23 de setembro de 2011

Dona de casa


Tenho tentado ser dona de casa em Angola.
Como a grande maioria das mulheres modernas que conheço, não tenho lá tantos dotes culinários assim.
Fui buscar ajuda na internet. Me recomendaram blogs incríveis com dicas desde receitas, a idéias criativas sobre como organizar a mesa, decorar, etc.
Pensando em como ocupar o tempo comprei sementes para plantar um cheirinho verde: coentro, cebolinha, salsa. E ate mesmo flores para enfeitar o jardim.
Bom, começando pela jardinagem... Peguei também algumas plantas que gostei na beira da estrada e replantei. Passei horas cuidando da terra e depois molhando. No dia seguinte tudo murcho. Uma angolana chegou a ter pena de mim. Disse que as plantas que eu escolhi não iriam nascer. Um cubano riu e fez mímicas dizendo em espanhol que estavam muito murchinhas, que meu jardim já era.
Mesmo assim não desisti e fui plantar minhas sementinhas. Pelo menos uma parece que esta nascendo. Ja tentei ate conversar com elas. Bater um papinho amigo, mas por enquanto nada. Ate agora minha nota na jardinagem esta em 1 (pelo esforço apenas).
Quanto a culinária ate que me surpreendi. Achei que não cozinhava absolutamente nada. Mas já fiz algumas massinhas razoaveis, alguns bolos. Ate arroz saiu medio e meu arroz sempre foi péssimo. E a campeã foi a carne com molho de vinho. Mas já consegui uma nota 7. Que já é muito melhor do que eu esperava.
Principalmente pelos percalços que encontrei por aqui.
Pra começar todos aqueles sites fantásticos, cheios de receitas e truques... ESQUEÇA! A internet praticamente não funciona. Quando funciona é tão absurdamente lenta que eu desisto.
Depois vem a aventura do supermercado. Encontrar os produtos que procura. Ingredientes exóticos nem pensar. Nem posso reclamar porque isso ate tem melhorado bastante. Paga-se um absurdo, mas ate se encontram algumas coisas inesperadas. Qual não foi meu espanto quando encontrei pão de queijo congelado! Um sonho pra mim.
Ontem fui fazer um bolo. Sabia que em casa já tinha farinha de trigo, fermento.
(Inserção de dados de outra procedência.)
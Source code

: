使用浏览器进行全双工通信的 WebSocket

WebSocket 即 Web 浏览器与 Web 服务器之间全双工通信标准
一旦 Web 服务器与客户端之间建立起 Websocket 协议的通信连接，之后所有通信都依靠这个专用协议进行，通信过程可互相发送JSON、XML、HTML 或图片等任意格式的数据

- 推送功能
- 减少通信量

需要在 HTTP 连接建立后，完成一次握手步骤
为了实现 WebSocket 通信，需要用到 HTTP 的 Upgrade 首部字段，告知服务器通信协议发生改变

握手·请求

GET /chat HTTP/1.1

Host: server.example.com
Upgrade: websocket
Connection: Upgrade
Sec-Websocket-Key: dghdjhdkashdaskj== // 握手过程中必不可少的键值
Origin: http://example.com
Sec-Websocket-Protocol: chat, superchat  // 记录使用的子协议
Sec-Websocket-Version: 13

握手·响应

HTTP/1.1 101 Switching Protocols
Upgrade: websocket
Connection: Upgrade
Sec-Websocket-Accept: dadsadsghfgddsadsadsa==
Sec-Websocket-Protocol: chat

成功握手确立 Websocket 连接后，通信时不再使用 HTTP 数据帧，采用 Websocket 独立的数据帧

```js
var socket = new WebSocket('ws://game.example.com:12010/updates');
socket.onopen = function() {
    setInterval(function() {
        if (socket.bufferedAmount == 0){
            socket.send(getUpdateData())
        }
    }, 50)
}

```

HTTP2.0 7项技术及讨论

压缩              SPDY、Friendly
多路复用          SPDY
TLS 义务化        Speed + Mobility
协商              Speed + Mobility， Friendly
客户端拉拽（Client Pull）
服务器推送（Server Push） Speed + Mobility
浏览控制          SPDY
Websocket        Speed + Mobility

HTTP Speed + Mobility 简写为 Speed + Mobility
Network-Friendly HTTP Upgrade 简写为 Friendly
Comprei alguns outros ingredientes somente e fui pra cozinha.
Logo percebi que precisava fazer clara em neve. Mas é claro que não tinha uma batedeira em casa. E nem aquela molinha que se usa pra bater no braço mesmo. Então tive que bater com qualquer utensílio que encontrei pela frente. Acho que fiquei uns 40 minutos nesse sacrifício. Mas com minhas lindas claras em neve prontas, problema resolvido, ia continuar. Mas quem diz que encontrava a farinha e o fermento?!
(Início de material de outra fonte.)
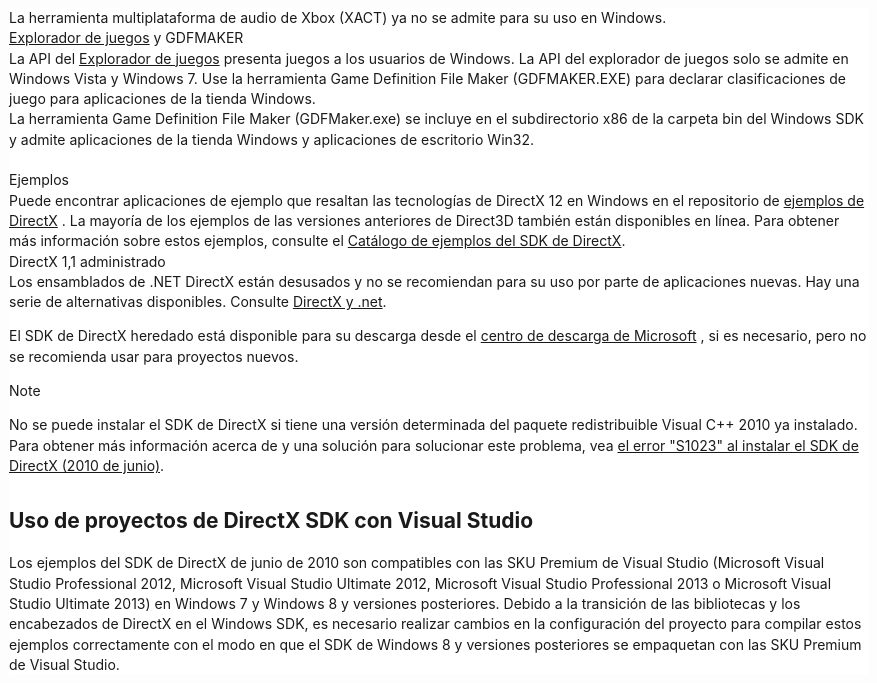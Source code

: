 <td>La herramienta multiplataforma de audio de Xbox (XACT) ya no se admite para su uso en Windows.<br/></td>
</tr>
<tr class="odd">
<td><span id="Games_Explorer_and_GDFMAKER"></span><span id="games_explorer_and_gdfmaker"></span><span id="GAMES_EXPLORER_AND_GDFMAKER"></span><a href="/previous-versions/windows/desktop/legacy/hh437965(v=vs.85)">Explorador de juegos</a> y GDFMAKER<br/></td>
<td>La API del <a href="/previous-versions/windows/desktop/legacy/hh437965(v=vs.85)">Explorador de juegos</a> presenta juegos a los usuarios de Windows. La API del explorador de juegos solo se admite en Windows Vista y Windows 7. Use la herramienta Game Definition File Maker (GDFMAKER.EXE) para declarar clasificaciones de juego para aplicaciones de la tienda Windows. <br/> La herramienta Game Definition File Maker (GDFMaker.exe) se incluye en el subdirectorio x86 de la carpeta bin del Windows SDK y admite aplicaciones de la tienda Windows y aplicaciones de escritorio Win32.<br/>
<br/></td>
</tr>
<tr class="even">
<td><span id="Samples"></span><span id="samples"></span><span id="SAMPLES"></span>Ejemplos<br/></td>
<td>Puede encontrar aplicaciones de ejemplo que resaltan las tecnologías de DirectX 12 en Windows en el repositorio de <a href="https://github.com/Microsoft/DirectX-Graphics-Samples">ejemplos de DirectX</a> . La mayoría de los ejemplos de las versiones anteriores de Direct3D también están disponibles en línea. Para obtener más información sobre estos ejemplos, consulte el <a href="https://walbourn.github.io/directx-sdk-samples-catalog/">Catálogo de ejemplos del SDK de DirectX</a>.<br/></td>
</tr>
<tr class="odd">
<td><span id="Managed_DirectX_1.1"></span><span id="managed_directx_1.1"></span><span id="MANAGED_DIRECTX_1.1"></span>DirectX 1,1 administrado<br/></td>
<td>Los ensamblados de .NET DirectX están desusados y no se recomiendan para su uso por parte de aplicaciones nuevas. Hay una serie de alternativas disponibles. Consulte <a href="https://walbourn.github.io/directx-and-net/">DirectX y .net</a>. <br/></td>
</tr>
</tbody>
</table>



 

El SDK de DirectX heredado está disponible para su descarga desde el [centro de descarga de Microsoft](http://go.microsoft.com/fwlink/?LinkId=226640) , si es necesario, pero no se recomienda usar para proyectos nuevos.

> [!Note]  
> No se puede instalar el SDK de DirectX si tiene una versión determinada del paquete redistribuible Visual C++ 2010 ya instalado. Para obtener más información acerca de y una solución para solucionar este problema, vea [el error "S1023" al instalar el SDK de DirectX (2010 de junio)](https://support.microsoft.com/kb/2728613).

 

## <a name="using-directx-sdk-projects-with-visual-studio"></a>Uso de proyectos de DirectX SDK con Visual Studio

Los ejemplos del SDK de DirectX de junio de 2010 son compatibles con las SKU Premium de Visual Studio (Microsoft Visual Studio Professional 2012, Microsoft Visual Studio Ultimate 2012, Microsoft Visual Studio Professional 2013 o Microsoft Visual Studio Ultimate 2013) en Windows 7 y Windows 8 y versiones posteriores. Debido a la transición de las bibliotecas y los encabezados de DirectX en el Windows SDK, es necesario realizar cambios en la configuración del proyecto para compilar estos ejemplos correctamente con el modo en que el SDK de Windows 8 y versiones posteriores se empaquetan con las SKU Premium de Visual Studio.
Chamei a empregada que trabalha na casa:
_ A Senhora por acaso viu a farinha que estava aqui?
_ Sim, chefe. Eu levei pra minha casa.
Assim. Sem a menor cerimonia.
_ E o fermento?
_ Também levei.
_ E agora, como vou fazer aqui o bolo? Vou perder isso tudo aqui que já preparei?
_ Nao. Eu vou ali comprar e ja trago.
Muito provavelmente ela não tinha dinheiro e deve ter pendurado a despesa em algum mercadinho.
Meia hora depois, minha clara em neve já murcha feito as plantas no jardim, volta ela com um pacote de farinha e o fermento.
Eu sei que é triste a pessoa ter a necessidade de um pacote de farinha. Levar o seu desodorante, papel higiênico, detergente, água. Tudo isso acontece por aqui.
Na hora meu primeiro impulso é de raiva. Mas depois vem a pena mesmo.
_ Quando a senhora precisar de alguma coisa, peca antes. Não tem problema. Mas tem que pedir primeiro. Não pode levar assim. Senão acho que tem e começo a preparar. Ou então deixo de comprar no mercado porque penso que já tem.
Com certeza ela viu essas coisas e teve vontade fazer um bolo na casa dela. Pão, quem sabe…
Brigar ou demitir por isso pode virar até caso de policia. Você é quem vai parar na esquadra por racismo. Esta a comer e não deixa comer. Discriminação. Sem falar no mal estar com a comunidade que vai toda tomar partido dela.
Arrumar outra?! Trocar de problema.
Enfim, já não bastassem meus problemas pessoais como dona de casa ainda tenho que lidar com os sociais.